Tech Meeting Minutes 20110609
Present: Peter, Wahid, Andy, Sam, David, Mark
Agenda Location: http://indico.cern.ch/conferenceDisplay.py?confId=138124
|Table of contents|
Gold Star to Edinburgh for no tickets.
Gold Star to Durham for getting stuff sorted (TCPNUT)
Bronze Star to Glasgow.
Major events: finally got to start to finish installing all the new nodes. Now @ 288 cores up. 884 job slots currently.
Republished all the APEL for the last 6 months with the Encrypted DNs mode activated (which is annoyingly fiddly, APEL being what it is).
Now getting a gap publisher issue - but seems to have been fixed.
CREAM install started yesterday, and is the priority.
Towards the end of the month, plan to do SL5 upgrade.
There is no Mike around at the moment.
A series of problems with the pheno LFC being overloaded occurred. Seems to have been fixed by increasing the number of concurrent threads.
Seem to have seen some issues with proxy availability for running jobs (this is the ticket against Glasgow re: sara, jet)
Get some scp failures exactly every 30 minutes on CE. Looking into recurrent jobs that could cause this.
- Mark is looking into wildcard cert suggestion/query by Peter.
TCP testing; incoming ports situation is different to what Peter had been told, but we now know the truth. We're now able to do some tests against Brian's stuff at RAL (talk to Brian)
1 month without a ticket!
ECDF is currently running on string and cardboard!
ECDF is at risk due to the GPFS downtime for fschecking. ECDF grid stuff has been decoupled from GPFS as much as possible (last minute issues yesterday), and most of the tests seem to be passing today, and LHCb jobs are running. ATLAS jobs are not running, though - Wahid is talking to Peter Love about this. We were also blacklisted on spacetokens, but due to overly "keen" shifter.
Next week the actual power cut is due, but we'll try to be up until then.
Wahid is even now talking to Peter about getting the queues reactivated for ATLAS.
History of the Glasgow problem with David Winn. David has submitted a number of jobs to a number of WMSen to a number of sites. AFAWK, jobs from our WMS are running happily at us and Imperial, as are jobs from the imperial WMS. We can't see any jobs successfully running at SARA (from any WMS). Investigation is ongoing.
svr016 has been causing us grief. maui has been being increasingly unreliable. Wireshark + tcpdump showed a lot of additional traffic from our VM ARC CE, so we turned it off (RCP + NFS traffic). We're going to be moving the ARC CE to a real box.

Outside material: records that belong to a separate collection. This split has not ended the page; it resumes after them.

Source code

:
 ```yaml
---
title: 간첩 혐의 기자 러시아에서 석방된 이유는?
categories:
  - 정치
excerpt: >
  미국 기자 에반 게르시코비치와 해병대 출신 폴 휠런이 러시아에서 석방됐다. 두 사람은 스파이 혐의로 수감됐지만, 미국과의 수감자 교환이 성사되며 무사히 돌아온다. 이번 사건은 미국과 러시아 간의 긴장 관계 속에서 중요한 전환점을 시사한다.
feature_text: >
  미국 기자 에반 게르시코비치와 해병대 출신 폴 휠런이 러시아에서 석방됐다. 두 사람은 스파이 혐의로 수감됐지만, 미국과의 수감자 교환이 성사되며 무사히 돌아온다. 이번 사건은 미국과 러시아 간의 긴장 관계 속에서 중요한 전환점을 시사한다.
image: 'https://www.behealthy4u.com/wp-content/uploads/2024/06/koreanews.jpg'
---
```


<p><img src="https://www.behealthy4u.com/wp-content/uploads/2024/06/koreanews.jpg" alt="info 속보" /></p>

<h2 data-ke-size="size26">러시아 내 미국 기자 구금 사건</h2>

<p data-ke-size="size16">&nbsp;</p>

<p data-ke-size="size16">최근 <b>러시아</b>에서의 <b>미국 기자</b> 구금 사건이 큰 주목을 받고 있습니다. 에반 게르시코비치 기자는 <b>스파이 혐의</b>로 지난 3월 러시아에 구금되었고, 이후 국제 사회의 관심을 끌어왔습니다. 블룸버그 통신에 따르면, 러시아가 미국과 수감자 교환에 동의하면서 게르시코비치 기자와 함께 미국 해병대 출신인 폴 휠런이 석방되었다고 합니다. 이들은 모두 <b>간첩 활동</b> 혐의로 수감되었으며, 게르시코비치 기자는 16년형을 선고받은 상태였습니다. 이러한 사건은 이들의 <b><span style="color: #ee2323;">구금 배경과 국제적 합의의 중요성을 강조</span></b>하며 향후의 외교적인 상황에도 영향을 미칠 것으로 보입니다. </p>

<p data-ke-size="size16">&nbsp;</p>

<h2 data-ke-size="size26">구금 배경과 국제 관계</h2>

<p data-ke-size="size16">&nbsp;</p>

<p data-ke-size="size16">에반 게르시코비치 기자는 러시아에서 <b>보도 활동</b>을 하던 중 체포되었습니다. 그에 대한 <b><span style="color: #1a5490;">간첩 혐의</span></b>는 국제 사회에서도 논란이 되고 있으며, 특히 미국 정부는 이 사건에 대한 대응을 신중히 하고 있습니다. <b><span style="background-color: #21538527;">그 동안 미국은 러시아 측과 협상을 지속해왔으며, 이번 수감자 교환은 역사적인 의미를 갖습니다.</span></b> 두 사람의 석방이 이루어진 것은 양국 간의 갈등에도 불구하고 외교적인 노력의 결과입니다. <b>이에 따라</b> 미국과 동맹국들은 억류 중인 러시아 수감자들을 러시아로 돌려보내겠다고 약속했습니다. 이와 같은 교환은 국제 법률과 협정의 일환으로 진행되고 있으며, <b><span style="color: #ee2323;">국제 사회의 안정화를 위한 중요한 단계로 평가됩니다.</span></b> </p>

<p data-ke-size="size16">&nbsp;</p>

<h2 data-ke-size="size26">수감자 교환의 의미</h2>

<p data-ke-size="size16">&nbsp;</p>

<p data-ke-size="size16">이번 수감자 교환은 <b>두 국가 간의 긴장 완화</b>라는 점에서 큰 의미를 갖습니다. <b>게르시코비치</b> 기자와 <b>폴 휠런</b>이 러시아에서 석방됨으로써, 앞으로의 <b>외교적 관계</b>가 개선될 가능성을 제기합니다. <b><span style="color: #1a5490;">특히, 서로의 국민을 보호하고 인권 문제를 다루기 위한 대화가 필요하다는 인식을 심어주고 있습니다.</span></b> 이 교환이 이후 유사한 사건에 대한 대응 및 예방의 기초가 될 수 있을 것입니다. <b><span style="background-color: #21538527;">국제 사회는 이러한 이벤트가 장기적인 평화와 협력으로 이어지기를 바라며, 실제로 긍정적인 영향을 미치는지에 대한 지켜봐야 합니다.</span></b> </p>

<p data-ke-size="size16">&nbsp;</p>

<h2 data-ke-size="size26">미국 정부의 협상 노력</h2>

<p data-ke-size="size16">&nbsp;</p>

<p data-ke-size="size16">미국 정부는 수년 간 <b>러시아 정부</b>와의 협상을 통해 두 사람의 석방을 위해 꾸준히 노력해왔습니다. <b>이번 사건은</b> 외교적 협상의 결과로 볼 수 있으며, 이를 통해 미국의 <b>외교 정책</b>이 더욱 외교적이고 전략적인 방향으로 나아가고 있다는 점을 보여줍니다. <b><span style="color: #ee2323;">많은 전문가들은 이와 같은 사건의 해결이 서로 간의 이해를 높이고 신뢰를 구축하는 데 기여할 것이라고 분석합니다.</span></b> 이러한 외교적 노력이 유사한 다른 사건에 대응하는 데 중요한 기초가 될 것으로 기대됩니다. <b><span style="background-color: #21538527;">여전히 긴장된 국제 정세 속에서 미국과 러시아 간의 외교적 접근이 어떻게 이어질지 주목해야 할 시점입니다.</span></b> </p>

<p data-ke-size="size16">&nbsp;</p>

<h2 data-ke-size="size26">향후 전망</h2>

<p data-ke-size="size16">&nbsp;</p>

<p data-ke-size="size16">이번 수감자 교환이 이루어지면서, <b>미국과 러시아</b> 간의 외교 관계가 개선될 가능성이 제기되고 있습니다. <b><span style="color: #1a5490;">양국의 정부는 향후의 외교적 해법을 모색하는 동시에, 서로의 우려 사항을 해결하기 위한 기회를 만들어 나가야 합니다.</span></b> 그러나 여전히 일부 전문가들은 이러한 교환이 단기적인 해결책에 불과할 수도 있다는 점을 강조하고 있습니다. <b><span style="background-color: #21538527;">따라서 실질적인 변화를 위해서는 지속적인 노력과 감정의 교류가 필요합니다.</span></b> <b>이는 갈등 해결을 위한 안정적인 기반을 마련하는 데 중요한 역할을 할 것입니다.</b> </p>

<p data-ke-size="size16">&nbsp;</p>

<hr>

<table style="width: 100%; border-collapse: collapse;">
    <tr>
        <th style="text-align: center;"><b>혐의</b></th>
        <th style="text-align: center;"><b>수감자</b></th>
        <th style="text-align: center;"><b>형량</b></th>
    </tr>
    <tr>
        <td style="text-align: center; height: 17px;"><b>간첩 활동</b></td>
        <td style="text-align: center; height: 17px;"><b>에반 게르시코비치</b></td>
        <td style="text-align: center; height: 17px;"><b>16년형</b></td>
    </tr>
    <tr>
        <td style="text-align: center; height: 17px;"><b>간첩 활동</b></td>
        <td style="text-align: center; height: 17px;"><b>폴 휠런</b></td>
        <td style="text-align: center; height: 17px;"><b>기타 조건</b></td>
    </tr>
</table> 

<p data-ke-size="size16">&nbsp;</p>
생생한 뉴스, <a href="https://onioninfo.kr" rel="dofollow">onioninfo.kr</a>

We're also procuring a new box for the batch system, as we've also seen some seg-faults from maui and torque on it (and the box is as old as the original cluster).
The powercut has been moved to August. We're planning on downtime for this period.
Action Peter: IPPP automated restart of services with cfengine.
* Peter has done this for the important services. Closed.
Action: Decommission lcg-CEs: ongoing Durham, done ECDF.
Action: Upgrades to SL5: Ongoing GLA, ECDF, Durham. (Just storage at GLA, ECDF).
Proposed that we have another meeting in Jan 2012 as with the previous one.
This may be complicated by the lack of NeSC after July, but we're sure we can find a suitable venue.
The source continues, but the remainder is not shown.